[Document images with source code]
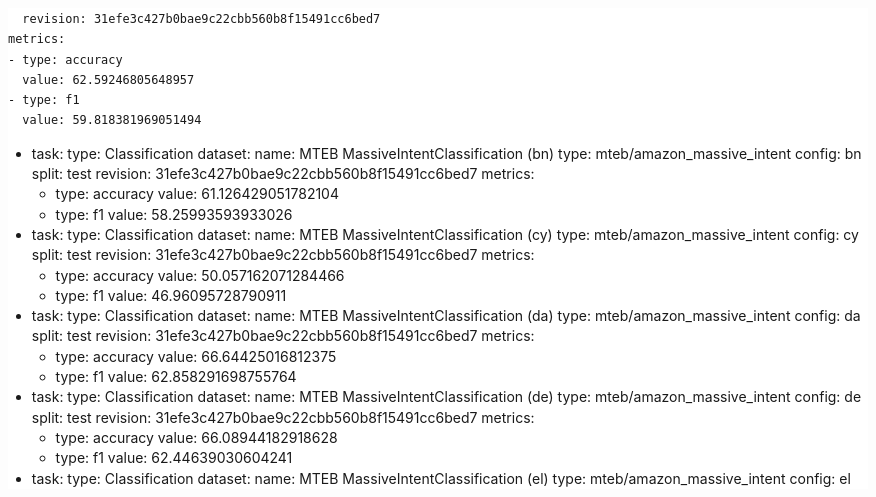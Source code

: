       revision: 31efe3c427b0bae9c22cbb560b8f15491cc6bed7
    metrics:
    - type: accuracy
      value: 62.59246805648957
    - type: f1
      value: 59.818381969051494
  - task:
      type: Classification
    dataset:
      name: MTEB MassiveIntentClassification (bn)
      type: mteb/amazon_massive_intent
      config: bn
      split: test
      revision: 31efe3c427b0bae9c22cbb560b8f15491cc6bed7
    metrics:
    - type: accuracy
      value: 61.126429051782104
    - type: f1
      value: 58.25993593933026
  - task:
      type: Classification
    dataset:
      name: MTEB MassiveIntentClassification (cy)
      type: mteb/amazon_massive_intent
      config: cy
      split: test
      revision: 31efe3c427b0bae9c22cbb560b8f15491cc6bed7
    metrics:
    - type: accuracy
      value: 50.057162071284466
    - type: f1
      value: 46.96095728790911
  - task:
      type: Classification
    dataset:
      name: MTEB MassiveIntentClassification (da)
      type: mteb/amazon_massive_intent
      config: da
      split: test
      revision: 31efe3c427b0bae9c22cbb560b8f15491cc6bed7
    metrics:
    - type: accuracy
      value: 66.64425016812375
    - type: f1
      value: 62.858291698755764
  - task:
      type: Classification
    dataset:
      name: MTEB MassiveIntentClassification (de)
      type: mteb/amazon_massive_intent
      config: de
      split: test
      revision: 31efe3c427b0bae9c22cbb560b8f15491cc6bed7
    metrics:
    - type: accuracy
      value: 66.08944182918628
    - type: f1
      value: 62.44639030604241
  - task:
      type: Classification
    dataset:
      name: MTEB MassiveIntentClassification (el)
      type: mteb/amazon_massive_intent
      config: el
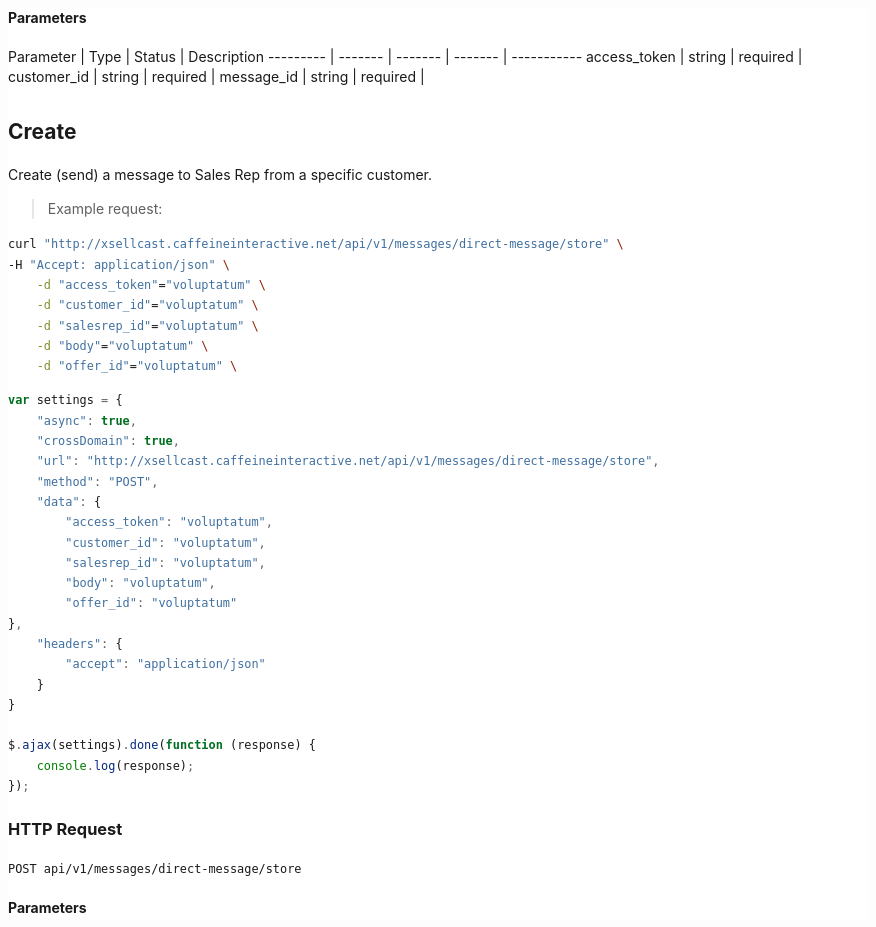 #### Parameters

Parameter | Type | Status | Description
--------- | ------- | ------- | ------- | -----------
    access_token | string |  required  | 
    customer_id | string |  required  | 
    message_id | string |  required  | 



## Create

Create (send) a message to Sales Rep from a specific customer.

> Example request:

```bash
curl "http://xsellcast.caffeineinteractive.net/api/v1/messages/direct-message/store" \
-H "Accept: application/json" \
    -d "access_token"="voluptatum" \
    -d "customer_id"="voluptatum" \
    -d "salesrep_id"="voluptatum" \
    -d "body"="voluptatum" \
    -d "offer_id"="voluptatum" \

```

```javascript
var settings = {
    "async": true,
    "crossDomain": true,
    "url": "http://xsellcast.caffeineinteractive.net/api/v1/messages/direct-message/store",
    "method": "POST",
    "data": {
        "access_token": "voluptatum",
        "customer_id": "voluptatum",
        "salesrep_id": "voluptatum",
        "body": "voluptatum",
        "offer_id": "voluptatum"
},
    "headers": {
        "accept": "application/json"
    }
}

$.ajax(settings).done(function (response) {
    console.log(response);
});
```


### HTTP Request
`POST api/v1/messages/direct-message/store`

#### Parameters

## Directions for this task
Start at the top line above and repeat the records verbatim, leaving images out.

## Your solution
Source code

:       revision: 31efe3c427b0bae9c22cbb560b8f15491cc6bed7
    metrics:
    - type: accuracy
      value: 62.59246805648957
    - type: f1
      value: 59.818381969051494
  - task:
      type: Classification
    dataset:
      name: MTEB MassiveIntentClassification (bn)
      type: mteb/amazon_massive_intent
      config: bn
      split: test
      revision: 31efe3c427b0bae9c22cbb560b8f15491cc6bed7
    metrics:
    - type: accuracy
      value: 61.126429051782104
    - type: f1
      value: 58.25993593933026
  - task:
      type: Classification
    dataset:
      name: MTEB MassiveIntentClassification (cy)
      type: mteb/amazon_massive_intent
      config: cy
      split: test
      revision: 31efe3c427b0bae9c22cbb560b8f15491cc6bed7
    metrics:
    - type: accuracy
      value: 50.057162071284466
    - type: f1
      value: 46.96095728790911
  - task:
      type: Classification
    dataset:
      name: MTEB MassiveIntentClassification (da)
      type: mteb/amazon_massive_intent
      config: da
      split: test
      revision: 31efe3c427b0bae9c22cbb560b8f15491cc6bed7
    metrics:
    - type: accuracy
      value: 66.64425016812375
    - type: f1
      value: 62.858291698755764
  - task:
      type: Classification
    dataset:
      name: MTEB MassiveIntentClassification (de)
      type: mteb/amazon_massive_intent
      config: de
      split: test
      revision: 31efe3c427b0bae9c22cbb560b8f15491cc6bed7
    metrics:
    - type: accuracy
      value: 66.08944182918628
    - type: f1
      value: 62.44639030604241
  - task:
      type: Classification
    dataset:
      name: MTEB MassiveIntentClassification (el)
      type: mteb/amazon_massive_intent
      config: el
 #### Parameters

Parameter | Type | Status | Description
--------- | ------- | ------- | ------- | -----------
    access_token | string |  required  | 
    customer_id | string |  required  | 
    message_id | string |  required  | 



## Create

Create (send) a message to Sales Rep from a specific customer.

> Example request:

```bash
curl "http://xsellcast.caffeineinteractive.net/api/v1/messages/direct-message/store" \
-H "Accept: application/json" \
    -d "access_token"="voluptatum" \
    -d "customer_id"="voluptatum" \
    -d "salesrep_id"="voluptatum" \
    -d "body"="voluptatum" \
    -d "offer_id"="voluptatum" \

```

```javascript
var settings = {
    "async": true,
    "crossDomain": true,
    "url": "http://xsellcast.caffeineinteractive.net/api/v1/messages/direct-message/store",
    "method": "POST",
    "data": {
        "access_token": "voluptatum",
        "customer_id": "voluptatum",
        "salesrep_id": "voluptatum",
        "body": "voluptatum",
        "offer_id": "voluptatum"
},
    "headers": {
        "accept": "application/json"
    }
}

$.ajax(settings).done(function (response) {
    console.log(response);
});
```


### HTTP Request
`POST api/v1/messages/direct-message/store`

#### Parameters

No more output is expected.